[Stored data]
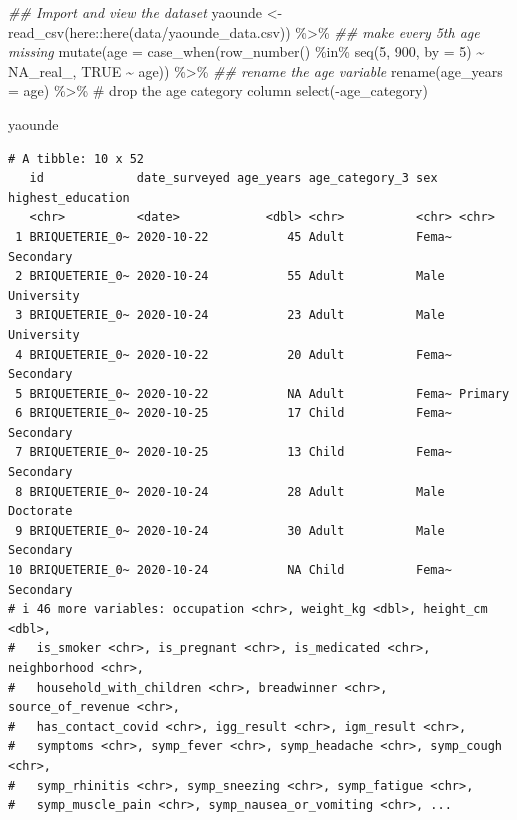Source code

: \documentclass[
  letterpaper,
  DIV=11,
  numbers=noendperiod]{scrreprt}
\newenvironment{Shaded}{\begin{snugshade}}{\end{snugshade}}
\newcommand{\AttributeTok}[1]{\textcolor[rgb]{0.40,0.45,0.13}{#1}}
\newcommand{\CommentTok}[1]{\textcolor[rgb]{0.37,0.37,0.37}{#1}}
\newcommand{\ConstantTok}[1]{\textcolor[rgb]{0.56,0.35,0.01}{#1}}
\newcommand{\DecValTok}[1]{\textcolor[rgb]{0.68,0.00,0.00}{#1}}
\newcommand{\DocumentationTok}[1]{\textcolor[rgb]{0.37,0.37,0.37}{\textit{#1}}}
\newcommand{\FunctionTok}[1]{\textcolor[rgb]{0.28,0.35,0.67}{#1}}
\newcommand{\NormalTok}[1]{\textcolor[rgb]{0.00,0.23,0.31}{#1}}
\newcommand{\OtherTok}[1]{\textcolor[rgb]{0.00,0.23,0.31}{#1}}
\newcommand{\SpecialCharTok}[1]{\textcolor[rgb]{0.37,0.37,0.37}{#1}}
\newcommand{\StringTok}[1]{\textcolor[rgb]{0.13,0.47,0.30}{#1}}
\begin{document}
\begin{Shaded}
\begin{Highlighting}[]
\DocumentationTok{\#\# Import and view the dataset}
\NormalTok{yaounde }\OtherTok{\textless{}{-}} 
  \FunctionTok{read\_csv}\NormalTok{(here}\SpecialCharTok{::}\FunctionTok{here}\NormalTok{(}\StringTok{\textquotesingle{}data/yaounde\_data.csv\textquotesingle{}}\NormalTok{)) }\SpecialCharTok{\%\textgreater{}\%} 
  \DocumentationTok{\#\# make every 5th age missing}
  \FunctionTok{mutate}\NormalTok{(}\AttributeTok{age =} \FunctionTok{case\_when}\NormalTok{(}\FunctionTok{row\_number}\NormalTok{() }\SpecialCharTok{\%in\%} \FunctionTok{seq}\NormalTok{(}\DecValTok{5}\NormalTok{, }\DecValTok{900}\NormalTok{, }\AttributeTok{by =} \DecValTok{5}\NormalTok{) }\SpecialCharTok{\textasciitilde{}} \ConstantTok{NA\_real\_}\NormalTok{,}
                         \ConstantTok{TRUE} \SpecialCharTok{\textasciitilde{}}\NormalTok{ age)) }\SpecialCharTok{\%\textgreater{}\%} 
  \DocumentationTok{\#\# rename the age variable }
  \FunctionTok{rename}\NormalTok{(}\AttributeTok{age\_years =}\NormalTok{ age) }\SpecialCharTok{\%\textgreater{}\%}
  \CommentTok{\# drop the age category column}
  \FunctionTok{select}\NormalTok{(}\SpecialCharTok{{-}}\NormalTok{age\_category)}

\NormalTok{yaounde}
\end{Highlighting}
\end{Shaded}

\begin{verbatim}
# A tibble: 10 x 52
   id             date_surveyed age_years age_category_3 sex   highest_education
   <chr>          <date>            <dbl> <chr>          <chr> <chr>            
 1 BRIQUETERIE_0~ 2020-10-22           45 Adult          Fema~ Secondary        
 2 BRIQUETERIE_0~ 2020-10-24           55 Adult          Male  University       
 3 BRIQUETERIE_0~ 2020-10-24           23 Adult          Male  University       
 4 BRIQUETERIE_0~ 2020-10-22           20 Adult          Fema~ Secondary        
 5 BRIQUETERIE_0~ 2020-10-22           NA Adult          Fema~ Primary          
 6 BRIQUETERIE_0~ 2020-10-25           17 Child          Fema~ Secondary        
 7 BRIQUETERIE_0~ 2020-10-25           13 Child          Fema~ Secondary        
 8 BRIQUETERIE_0~ 2020-10-24           28 Adult          Male  Doctorate        
 9 BRIQUETERIE_0~ 2020-10-24           30 Adult          Male  Secondary        
10 BRIQUETERIE_0~ 2020-10-24           NA Child          Fema~ Secondary        
# i 46 more variables: occupation <chr>, weight_kg <dbl>, height_cm <dbl>,
#   is_smoker <chr>, is_pregnant <chr>, is_medicated <chr>, neighborhood <chr>,
#   household_with_children <chr>, breadwinner <chr>, source_of_revenue <chr>,
#   has_contact_covid <chr>, igg_result <chr>, igm_result <chr>,
#   symptoms <chr>, symp_fever <chr>, symp_headache <chr>, symp_cough <chr>,
#   symp_rhinitis <chr>, symp_sneezing <chr>, symp_fatigue <chr>,
#   symp_muscle_pain <chr>, symp_nausea_or_vomiting <chr>, ...
\end{verbatim}
\end{document}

WORK TO BE COMPLETED:
Reproduce, word for word, every line starting at the line that contains "10 BRIQUETERIE_0~ 2020-10-24" and ending with the final line of the entries.

EXPECTED ANSWER:
10 BRIQUETERIE_0~ 2020-10-24           NA Child          Fema~ Secondary        
# i 46 more variables: occupation <chr>, weight_kg <dbl>, height_cm <dbl>,
#   is_smoker <chr>, is_pregnant <chr>, is_medicated <chr>, neighborhood <chr>,
#   household_with_children <chr>, breadwinner <chr>, source_of_revenue <chr>,
#   has_contact_covid <chr>, igg_result <chr>, igm_result <chr>,
#   symptoms <chr>, symp_fever <chr>, symp_headache <chr>, symp_cough <chr>,
#   symp_rhinitis <chr>, symp_sneezing <chr>, symp_fatigue <chr>,
#   symp_muscle_pain <chr>, symp_nausea_or_vomiting <chr>, ...
\end{verbatim}
\end{document}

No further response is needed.